The Cuban Regime’s Fear of Its Youth
The criminalization of young dissent in Cuba is not an aberration of authoritarian rule. It is the regime’s repressive logic.
By Michael Lima
“Mom, how long am I going to be here?” asks Jonathan Muir Burgos, a 16-year-old Cuban Christian and one of the regime’s youngest political prisoners, during early-morning phone calls from Canaleta prison in Ciego de Ávila.
In that question lies the anguish of a generation protesting blackouts, shortages, and the absence of freedom in Cuba. Jonathan’s imprisonment starkly contradicts the repeated claims by Cuba’s unelected president, Miguel Díaz-Canel, that political prisoners do not exist on the island.
Jonathan was arrested for participating in the March 13, 2026, protests in Morón, Ciego de Ávila. He now faces charges of “sabotage,” a vague and politicized offense frequently used to criminalize dissent. He is being held in Canaleta, one of Cuba’s harshest prisons.
Jonathan’s case reflects a broader reality in Cuba today: young people are no longer a pillar of the political system, but increasingly one of the driving forces of opposition to it.
We still have not heard Jonathan explain in his own words why he joined the protests. Under the conditions of a maximum-security prison, he has little room to speak freely. Yet the injustices he experienced throughout his short life help explain why he ultimately took to the streets.
From childhood, Jonathan faced stigmatization because of his Christian faith and his family’s religious background. According to his father, Pastor Elier Muir, teachers mocked and isolated him, and at age 11 school authorities blamed him for classroom misconduct by other students, treating the incident as a “political case.” His story illustrates how education in Cuba can function less as a social right than as a tool of ideological indoctrination.
Jonathan’s father later lost his job after refusing to collaborate with state security, while the family became the target of acts of repudiation after founding the church Tiempo de Cosecha. According to Elier Muir, groups acting under state security instructions stoned the family after church services.
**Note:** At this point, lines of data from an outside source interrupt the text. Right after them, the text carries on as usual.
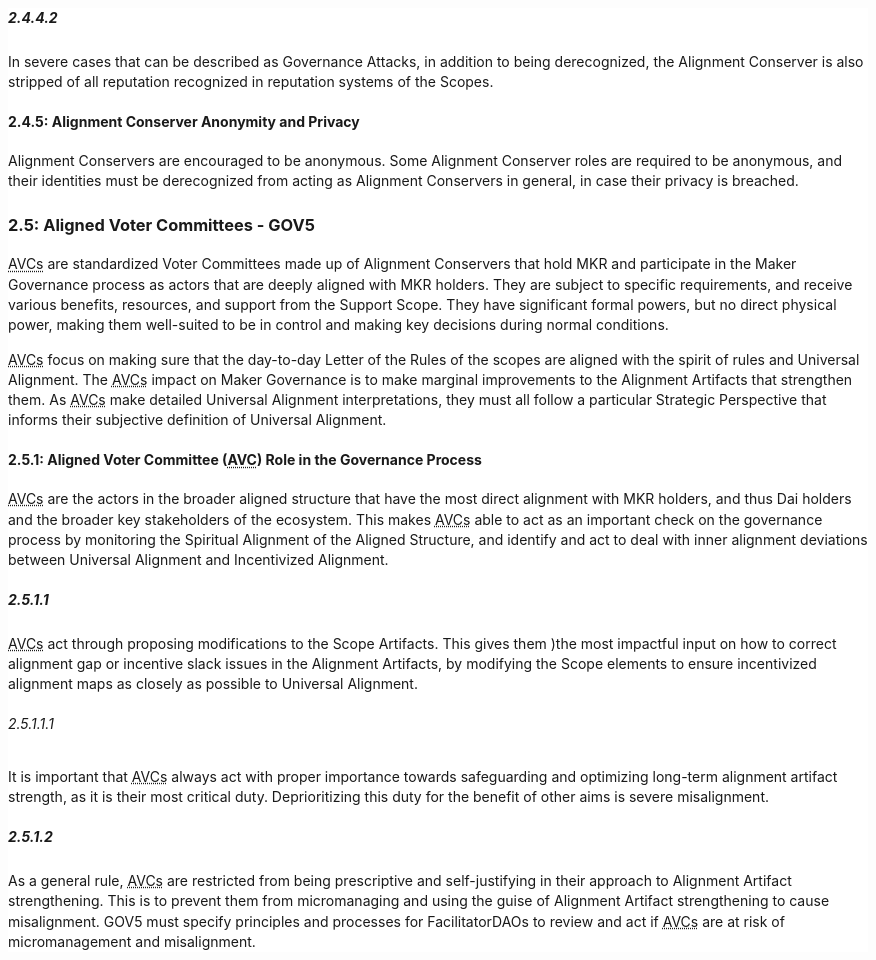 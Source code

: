 ##### 2.4.4.2

In severe cases that can be described as Governance Attacks, in addition to being derecognized, the Alignment Conserver is also stripped of all reputation recognized in reputation systems of the Scopes.

#### 2.4.5: Alignment Conserver Anonymity and Privacy

Alignment Conservers are encouraged to be anonymous. Some Alignment Conserver roles are required to be anonymous, and their identities must be derecognized from acting as Alignment Conservers in general, in case their privacy is breached.

### 2.5: Aligned Voter Committees - GOV5

<abbr title="Aligned Voter Committees">AVCs</abbr> are standardized Voter Committees made up of Alignment Conservers that hold MKR and participate in the Maker Governance process as actors that are deeply aligned with MKR holders. They are subject to specific requirements, and receive various benefits, resources, and support from the Support Scope. They have significant formal powers, but no direct physical power, making them well-suited to be in control and making key decisions during normal conditions.

<abbr title="Aligned Voter Committees">AVCs</abbr> focus on making sure that the day-to-day Letter of the Rules of the scopes are aligned with the spirit of rules and Universal Alignment. The <abbr title="Aligned Voter Committees">AVCs</abbr> impact on Maker Governance is to make marginal improvements to the Alignment Artifacts that strengthen them. As <abbr title="Aligned Voter Committees">AVCs</abbr> make detailed Universal Alignment interpretations, they must all follow a particular Strategic Perspective that informs their subjective definition of Universal Alignment.

#### 2.5.1: Aligned Voter Committee (<abbr title="Aligned Voter Committee">AVC</abbr>) Role in the Governance Process

<abbr title="Aligned Voter Committees">AVCs</abbr> are the actors in the broader aligned structure that have the most direct alignment with MKR holders, and thus Dai holders and the broader key stakeholders of the ecosystem. This makes <abbr title="Aligned Voter Committees">AVCs</abbr> able to act as an important check on the governance process by monitoring the Spiritual Alignment of the Aligned Structure, and identify and act to deal with inner alignment deviations between Universal Alignment and Incentivized Alignment.

##### 2.5.1.1

<abbr title="Aligned Voter Committees">AVCs</abbr> act through proposing modifications to the Scope Artifacts. This gives them )the most impactful input on how to correct alignment gap or incentive slack issues in the Alignment Artifacts, by modifying the Scope elements to ensure incentivized alignment maps as closely as possible to Universal Alignment.

###### 2.5.1.1.1

It is important that <abbr title="Aligned Voter Committees">AVCs</abbr> always act with proper importance towards safeguarding and optimizing long-term alignment artifact strength, as it is their most critical duty. Deprioritizing this duty for the benefit of other aims is severe misalignment.

##### 2.5.1.2

As a general rule, <abbr title="Aligned Voter Committees">AVCs</abbr> are restricted from being prescriptive and self-justifying in their approach to Alignment Artifact strengthening. This is to prevent them from micromanaging and using the guise of Alignment Artifact strengthening to cause misalignment. GOV5 must specify principles and processes for FacilitatorDAOs to review and act if <abbr title="Aligned Voter Committees">AVCs</abbr> are at risk of micromanagement and misalignment.

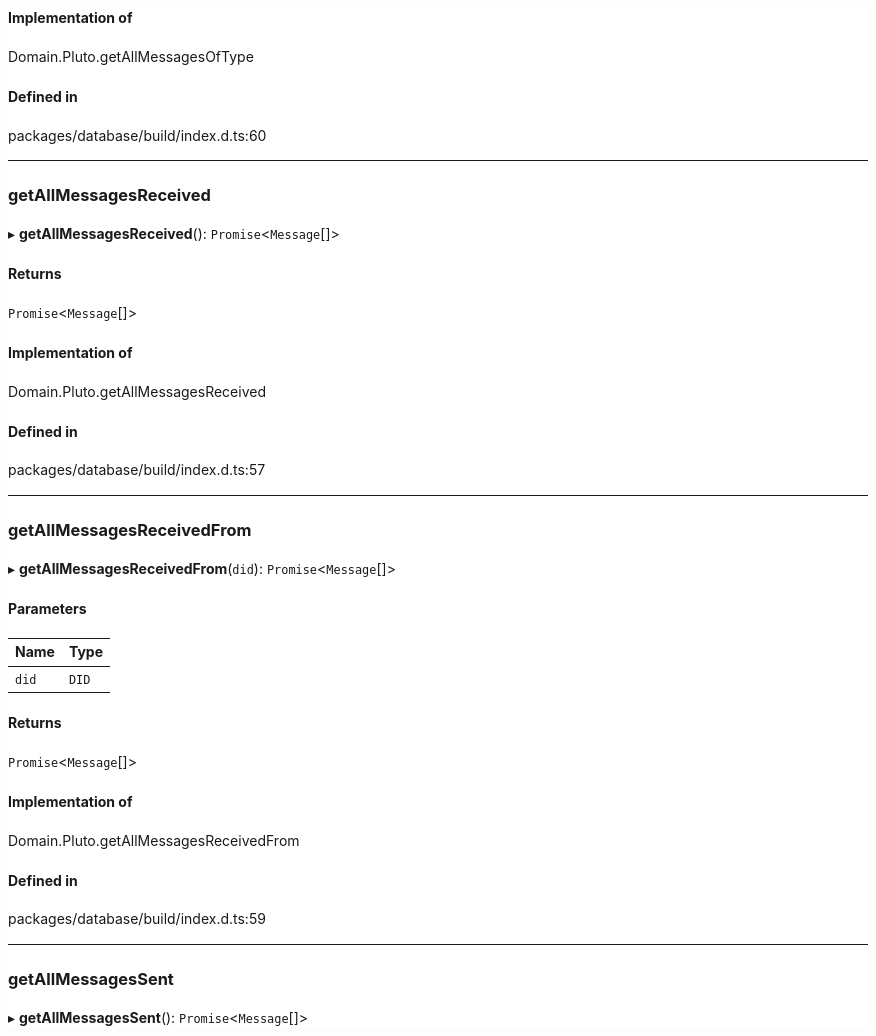 #### Implementation of

Domain.Pluto.getAllMessagesOfType

#### Defined in

packages/database/build/index.d.ts:60

___

### getAllMessagesReceived

▸ **getAllMessagesReceived**(): `Promise`\<`Message`[]\>

#### Returns

`Promise`\<`Message`[]\>

#### Implementation of

Domain.Pluto.getAllMessagesReceived

#### Defined in

packages/database/build/index.d.ts:57

___

### getAllMessagesReceivedFrom

▸ **getAllMessagesReceivedFrom**(`did`): `Promise`\<`Message`[]\>

#### Parameters

| Name | Type |
| :------ | :------ |
| `did` | `DID` |

#### Returns

`Promise`\<`Message`[]\>

#### Implementation of

Domain.Pluto.getAllMessagesReceivedFrom

#### Defined in

packages/database/build/index.d.ts:59

___

### getAllMessagesSent

▸ **getAllMessagesSent**(): `Promise`\<`Message`[]\>

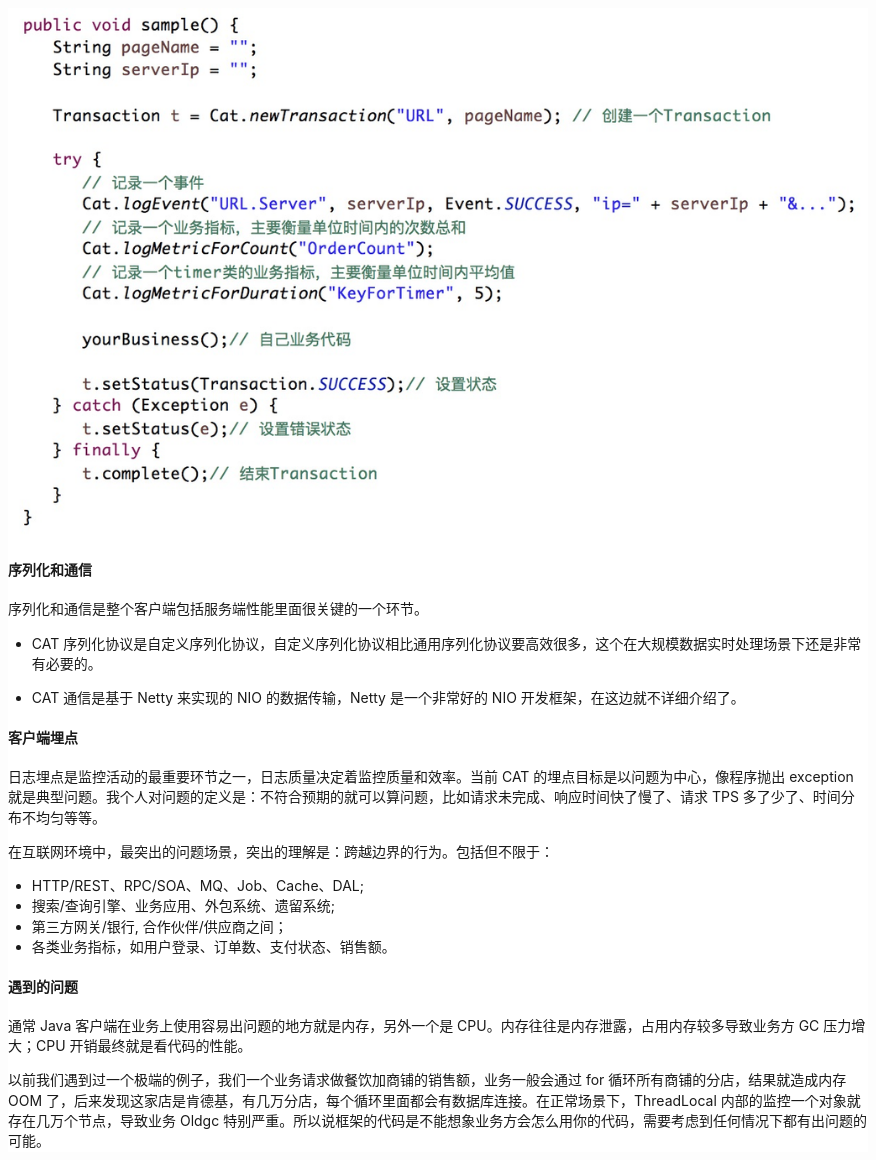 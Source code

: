![img](../image/img6.png ':size=35%')

#### 序列化和通信

序列化和通信是整个客户端包括服务端性能里面很关键的一个环节。

- CAT 序列化协议是自定义序列化协议，自定义序列化协议相比通用序列化协议要高效很多，这个在大规模数据实时处理场景下还是非常有必要的。

- CAT 通信是基于 Netty 来实现的 NIO 的数据传输，Netty 是一个非常好的 NIO 开发框架，在这边就不详细介绍了。

#### 客户端埋点

日志埋点是监控活动的最重要环节之一，日志质量决定着监控质量和效率。当前 CAT 的埋点目标是以问题为中心，像程序抛出 exception
就是典型问题。我个人对问题的定义是：不符合预期的就可以算问题，比如请求未完成、响应时间快了慢了、请求 TPS 多了少了、时间分布不均匀等等。

在互联网环境中，最突出的问题场景，突出的理解是：跨越边界的行为。包括但不限于：

- HTTP/REST、RPC/SOA、MQ、Job、Cache、DAL;
- 搜索/查询引擎、业务应用、外包系统、遗留系统;
- 第三方网关/银行, 合作伙伴/供应商之间；
- 各类业务指标，如用户登录、订单数、支付状态、销售额。

#### 遇到的问题

通常 Java 客户端在业务上使用容易出问题的地方就是内存，另外一个是 CPU。内存往往是内存泄露，占用内存较多导致业务方 GC
压力增大；CPU 开销最终就是看代码的性能。

以前我们遇到过一个极端的例子，我们一个业务请求做餐饮加商铺的销售额，业务一般会通过 for 循环所有商铺的分店，结果就造成内存
OOM
了，后来发现这家店是肯德基，有几万分店，每个循环里面都会有数据库连接。在正常场景下，ThreadLocal 内部的监控一个对象就存在几万个节点，导致业务
Oldgc 特别严重。所以说框架的代码是不能想象业务方会怎么用你的代码，需要考虑到任何情况下都有出问题的可能。
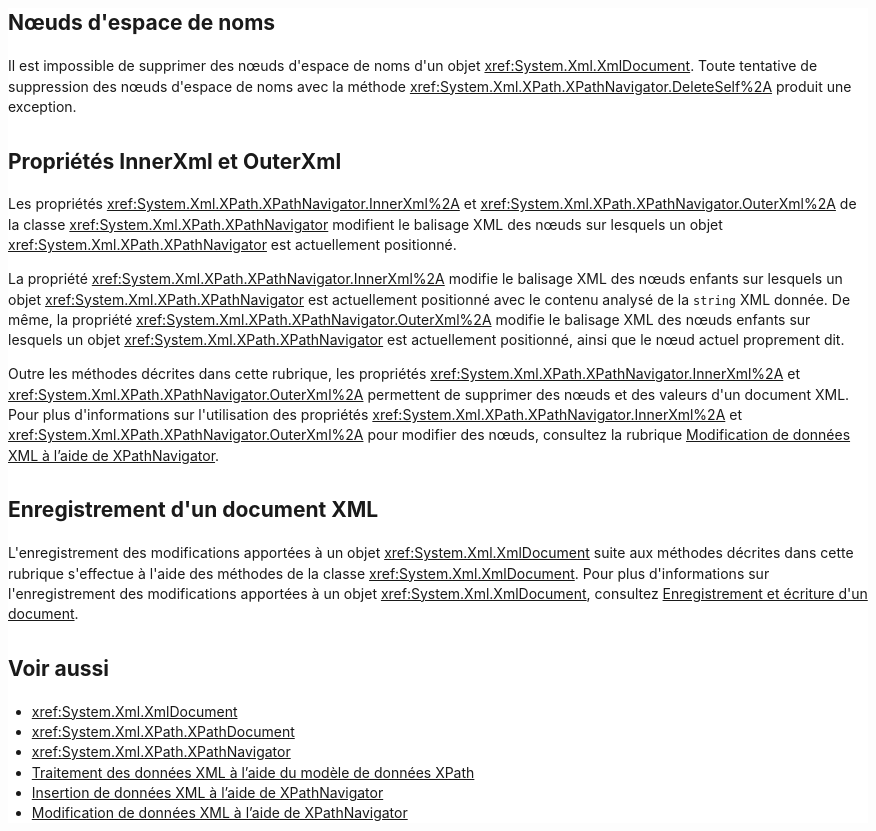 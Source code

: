 ## <a name="namespace-nodes"></a>Nœuds d'espace de noms  
 Il est impossible de supprimer des nœuds d'espace de noms d'un objet <xref:System.Xml.XmlDocument>. Toute tentative de suppression des nœuds d'espace de noms avec la méthode <xref:System.Xml.XPath.XPathNavigator.DeleteSelf%2A> produit une exception.  
  
## <a name="the-innerxml-and-outerxml-properties"></a>Propriétés InnerXml et OuterXml  
 Les propriétés <xref:System.Xml.XPath.XPathNavigator.InnerXml%2A> et <xref:System.Xml.XPath.XPathNavigator.OuterXml%2A> de la classe <xref:System.Xml.XPath.XPathNavigator> modifient le balisage XML des nœuds sur lesquels un objet <xref:System.Xml.XPath.XPathNavigator> est actuellement positionné.  
  
 La propriété <xref:System.Xml.XPath.XPathNavigator.InnerXml%2A> modifie le balisage XML des nœuds enfants sur lesquels un objet <xref:System.Xml.XPath.XPathNavigator> est actuellement positionné avec le contenu analysé de la `string` XML donnée. De même, la propriété <xref:System.Xml.XPath.XPathNavigator.OuterXml%2A> modifie le balisage XML des nœuds enfants sur lesquels un objet <xref:System.Xml.XPath.XPathNavigator> est actuellement positionné, ainsi que le nœud actuel proprement dit.  
  
 Outre les méthodes décrites dans cette rubrique, les propriétés <xref:System.Xml.XPath.XPathNavigator.InnerXml%2A> et <xref:System.Xml.XPath.XPathNavigator.OuterXml%2A> permettent de supprimer des nœuds et des valeurs d'un document XML. Pour plus d'informations sur l'utilisation des propriétés <xref:System.Xml.XPath.XPathNavigator.InnerXml%2A> et <xref:System.Xml.XPath.XPathNavigator.OuterXml%2A> pour modifier des nœuds, consultez la rubrique [Modification de données XML à l’aide de XPathNavigator](../../../../docs/standard/data/xml/modify-xml-data-using-xpathnavigator.md).  
  
## <a name="saving-an-xml-document"></a>Enregistrement d'un document XML  
 L'enregistrement des modifications apportées à un objet <xref:System.Xml.XmlDocument> suite aux méthodes décrites dans cette rubrique s'effectue à l'aide des méthodes de la classe <xref:System.Xml.XmlDocument>. Pour plus d'informations sur l'enregistrement des modifications apportées à un objet <xref:System.Xml.XmlDocument>, consultez [Enregistrement et écriture d'un document](../../../../docs/standard/data/xml/saving-and-writing-a-document.md).  
  
## <a name="see-also"></a>Voir aussi

- <xref:System.Xml.XmlDocument>
- <xref:System.Xml.XPath.XPathDocument>
- <xref:System.Xml.XPath.XPathNavigator>
- [Traitement des données XML à l’aide du modèle de données XPath](../../../../docs/standard/data/xml/process-xml-data-using-the-xpath-data-model.md)
- [Insertion de données XML à l’aide de XPathNavigator](../../../../docs/standard/data/xml/insert-xml-data-using-xpathnavigator.md)
- [Modification de données XML à l’aide de XPathNavigator](../../../../docs/standard/data/xml/modify-xml-data-using-xpathnavigator.md)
Seen in this light, Jonathan’s participation in the Morón protests was the culmination of years of exclusion and quiet resistance. His story unfolds within the emergence of a broader culture of protest in Cuba, where artists, students, and ordinary citizens have spent years demanding better living conditions, greater freedoms, democratic change, and the release of political prisoners.
As scholars such as Sidney Tarrow have argued, protest movements develop through shared symbols, collective identities, and recurring repertoires of resistance. In Cuba, this culture of protest has taken shape through the unifying power of the song Patria y Vida, the rise of social media activism following the expansion of internet access, and tactics such as livestreams, cacerolazos — pot-banging protests — graffiti, sit-ins, and public denunciations. Together, these methods helped sustain civic mobilization after the July 11, 2021, protests despite severe repression.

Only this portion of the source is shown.